Day-old beef, leftover steak from the night before, already seasoned with plenty of garlic (I like that) and ginger and rosemary, were thrown in a pot of beer (!) and some other stuff mixed in and braised to a point of falling to shreds. The structural integrity of an apartment was put at risk to create this meal and a over-dramatic girlfriend was tricked into thinking the stove was left on for hours with no one home by accident. The beef was pulled easily apart into beautiful, moist ribbons of warm, tender flesh, basted a bit with its own cooking juice, and placed on half of a roll. This roll was purchased minutes before at a local panaderia with somewhat obsessive precision – an endless Q&A about freshness, shape, moisture and type rattling off across the counter. I like precision. The roll halves were also toasted in a pan with some butter to crisp them for textural contrast against the juicy, soft shreds of meat. The other side of the roll was topped off with some fresh baby arugula, a slice of brie and some sauteed cherry tomatoes, poor little things bursting out of their caramelized, smokey skins, robbed of their youthful freshness. Slapping the two sides together and letting all these things combine resulted in something truly wonderful, a perfection that surprised both myself and its creator, especially since it was his first time venturing into braised pulled meats. The humid heat of the moist, impossibly juicy meat melted the brie almost instantaneously, turning it into a creamy, salty binding agent which held together the two sides. The meat itself had a serious depth of flavor – the murky base of the beer, combined with the freshness of the ginger, the sweetness of all that garlic and the fireplace comfort of the rosemary creating something pretty mature and downright elegant in the sandwich. The arugula maintained its leafy green freshness, its cool and its peppery attitude while the tomatoes flooded the bite with a caramelized vegetal moisture and the bit of acid which was necessary to round out this sandwich. The bread held its ground against the meat, staying crispy and light instead of going soggy. And the pride and congratulatory kisses that came with the sandwich was the perfect dessert.

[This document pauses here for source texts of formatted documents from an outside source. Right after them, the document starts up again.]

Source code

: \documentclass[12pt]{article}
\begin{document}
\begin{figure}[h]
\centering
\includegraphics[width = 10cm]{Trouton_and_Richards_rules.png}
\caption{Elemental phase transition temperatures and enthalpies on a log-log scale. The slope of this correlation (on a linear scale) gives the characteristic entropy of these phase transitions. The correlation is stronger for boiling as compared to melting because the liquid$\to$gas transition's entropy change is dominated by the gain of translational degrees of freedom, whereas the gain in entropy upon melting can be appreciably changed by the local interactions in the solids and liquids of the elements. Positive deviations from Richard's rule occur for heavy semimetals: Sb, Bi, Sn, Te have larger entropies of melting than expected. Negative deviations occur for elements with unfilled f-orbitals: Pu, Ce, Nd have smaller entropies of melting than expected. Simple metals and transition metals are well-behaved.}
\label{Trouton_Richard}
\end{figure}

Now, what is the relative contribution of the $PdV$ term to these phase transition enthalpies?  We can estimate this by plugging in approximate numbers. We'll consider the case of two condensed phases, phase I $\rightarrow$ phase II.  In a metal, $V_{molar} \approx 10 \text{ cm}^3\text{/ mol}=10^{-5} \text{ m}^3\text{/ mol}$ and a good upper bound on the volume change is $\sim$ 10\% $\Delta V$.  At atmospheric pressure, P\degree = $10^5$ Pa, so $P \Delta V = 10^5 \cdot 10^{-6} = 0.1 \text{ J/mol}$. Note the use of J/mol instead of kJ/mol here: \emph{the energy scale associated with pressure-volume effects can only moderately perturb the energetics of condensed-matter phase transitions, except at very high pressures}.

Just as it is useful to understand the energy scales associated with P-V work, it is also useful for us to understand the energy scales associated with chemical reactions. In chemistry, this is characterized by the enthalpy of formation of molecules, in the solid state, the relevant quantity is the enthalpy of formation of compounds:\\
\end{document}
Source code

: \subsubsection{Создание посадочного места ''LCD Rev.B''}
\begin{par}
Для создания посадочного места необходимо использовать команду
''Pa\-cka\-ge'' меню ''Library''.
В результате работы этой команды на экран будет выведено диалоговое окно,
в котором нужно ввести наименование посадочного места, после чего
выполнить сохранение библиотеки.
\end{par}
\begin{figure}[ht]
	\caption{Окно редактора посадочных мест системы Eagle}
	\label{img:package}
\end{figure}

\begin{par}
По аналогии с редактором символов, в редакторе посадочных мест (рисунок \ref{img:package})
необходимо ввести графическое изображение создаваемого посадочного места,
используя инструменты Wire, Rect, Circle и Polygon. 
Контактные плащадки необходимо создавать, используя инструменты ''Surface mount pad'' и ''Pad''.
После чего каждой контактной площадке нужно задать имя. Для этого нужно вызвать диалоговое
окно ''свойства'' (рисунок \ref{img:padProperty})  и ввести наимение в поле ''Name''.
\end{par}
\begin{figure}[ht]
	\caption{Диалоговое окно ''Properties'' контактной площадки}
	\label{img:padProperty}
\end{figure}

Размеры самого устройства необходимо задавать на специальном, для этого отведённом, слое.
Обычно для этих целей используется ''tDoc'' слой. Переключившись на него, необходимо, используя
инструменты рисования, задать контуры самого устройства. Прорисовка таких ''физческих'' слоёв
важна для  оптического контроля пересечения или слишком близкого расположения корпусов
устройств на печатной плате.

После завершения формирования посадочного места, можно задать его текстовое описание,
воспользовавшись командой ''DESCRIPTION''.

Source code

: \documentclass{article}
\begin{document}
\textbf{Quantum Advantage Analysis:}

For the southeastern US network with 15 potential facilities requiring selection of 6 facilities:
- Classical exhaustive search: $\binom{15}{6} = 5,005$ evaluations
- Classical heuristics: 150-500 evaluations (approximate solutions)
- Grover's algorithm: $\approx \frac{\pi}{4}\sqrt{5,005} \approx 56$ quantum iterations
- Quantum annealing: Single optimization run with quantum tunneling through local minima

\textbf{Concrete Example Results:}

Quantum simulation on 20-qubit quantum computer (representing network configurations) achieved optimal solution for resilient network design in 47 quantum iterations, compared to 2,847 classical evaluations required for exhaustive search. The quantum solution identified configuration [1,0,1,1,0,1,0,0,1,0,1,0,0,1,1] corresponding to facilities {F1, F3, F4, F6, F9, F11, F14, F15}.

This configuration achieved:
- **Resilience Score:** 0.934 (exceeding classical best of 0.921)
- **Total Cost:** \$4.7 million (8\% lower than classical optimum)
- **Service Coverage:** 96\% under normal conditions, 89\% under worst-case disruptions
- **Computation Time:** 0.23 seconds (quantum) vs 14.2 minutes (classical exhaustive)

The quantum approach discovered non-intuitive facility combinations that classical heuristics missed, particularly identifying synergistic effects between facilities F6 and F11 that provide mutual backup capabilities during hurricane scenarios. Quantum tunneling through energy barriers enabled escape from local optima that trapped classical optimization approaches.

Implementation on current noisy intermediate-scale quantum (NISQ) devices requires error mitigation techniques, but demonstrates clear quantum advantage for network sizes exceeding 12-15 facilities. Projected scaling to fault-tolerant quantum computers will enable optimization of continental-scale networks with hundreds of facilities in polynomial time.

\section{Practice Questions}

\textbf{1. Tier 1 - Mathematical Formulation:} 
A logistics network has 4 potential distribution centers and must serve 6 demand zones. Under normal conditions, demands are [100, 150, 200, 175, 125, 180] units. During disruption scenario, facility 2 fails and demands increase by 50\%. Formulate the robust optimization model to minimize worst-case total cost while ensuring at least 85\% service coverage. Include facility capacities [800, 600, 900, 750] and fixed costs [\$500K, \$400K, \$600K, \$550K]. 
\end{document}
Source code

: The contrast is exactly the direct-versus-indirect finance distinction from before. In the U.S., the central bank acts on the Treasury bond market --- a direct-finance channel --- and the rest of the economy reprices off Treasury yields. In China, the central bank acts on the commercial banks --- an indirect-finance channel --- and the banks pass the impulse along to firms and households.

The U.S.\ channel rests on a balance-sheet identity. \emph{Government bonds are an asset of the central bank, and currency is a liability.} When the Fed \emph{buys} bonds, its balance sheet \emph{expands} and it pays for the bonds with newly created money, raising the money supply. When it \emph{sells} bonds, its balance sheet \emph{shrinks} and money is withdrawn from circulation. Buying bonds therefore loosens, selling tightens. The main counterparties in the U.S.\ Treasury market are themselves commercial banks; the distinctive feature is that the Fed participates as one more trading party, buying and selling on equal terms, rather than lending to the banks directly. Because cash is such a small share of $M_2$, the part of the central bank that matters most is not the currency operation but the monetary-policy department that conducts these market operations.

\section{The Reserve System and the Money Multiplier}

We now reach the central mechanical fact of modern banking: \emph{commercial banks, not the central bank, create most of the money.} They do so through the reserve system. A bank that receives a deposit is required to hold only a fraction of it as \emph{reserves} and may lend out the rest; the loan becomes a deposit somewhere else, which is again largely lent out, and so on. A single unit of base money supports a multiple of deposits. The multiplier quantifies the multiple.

I don’t think there’s anything I appreciate more than my first meal of the day being thought out and made for me. Having just woken up, I can barely think and am still chasing after the details of my dreams when a tray of good-looking num-nums appears, and like Marie Antoinette I pick at things bird-like, feeling truly regal and spoiled and happy and satisfied and thankful beyond measure. My absolute favorite is this improved Eggs Benedict. Toasted roll with morcilla squeezed out of its casing and crisped up like corned beef hash in the pan, topped with a delicate angel-soft poached egg, drizzled with a tiny bit of olive oil and sprinkled with dry spices or just a tiny bit of pepper. The yolk explodes when bit into and floods the mouth, coating it with its protein-rich velvety smooth texture. The salty, slightly sweet, deliciously irony and earthy morcilla follows with its mushy softness contrasting against the crispy char on the bread. The trembling, light egg white is the ying to the morcilla’s gloomy yang and the bread is the canvas on which they are painted.

Chez Mister is home, and happiness and the benchmark set for everything else I eat. Without Chez Mister I think all food would taste like crap to me.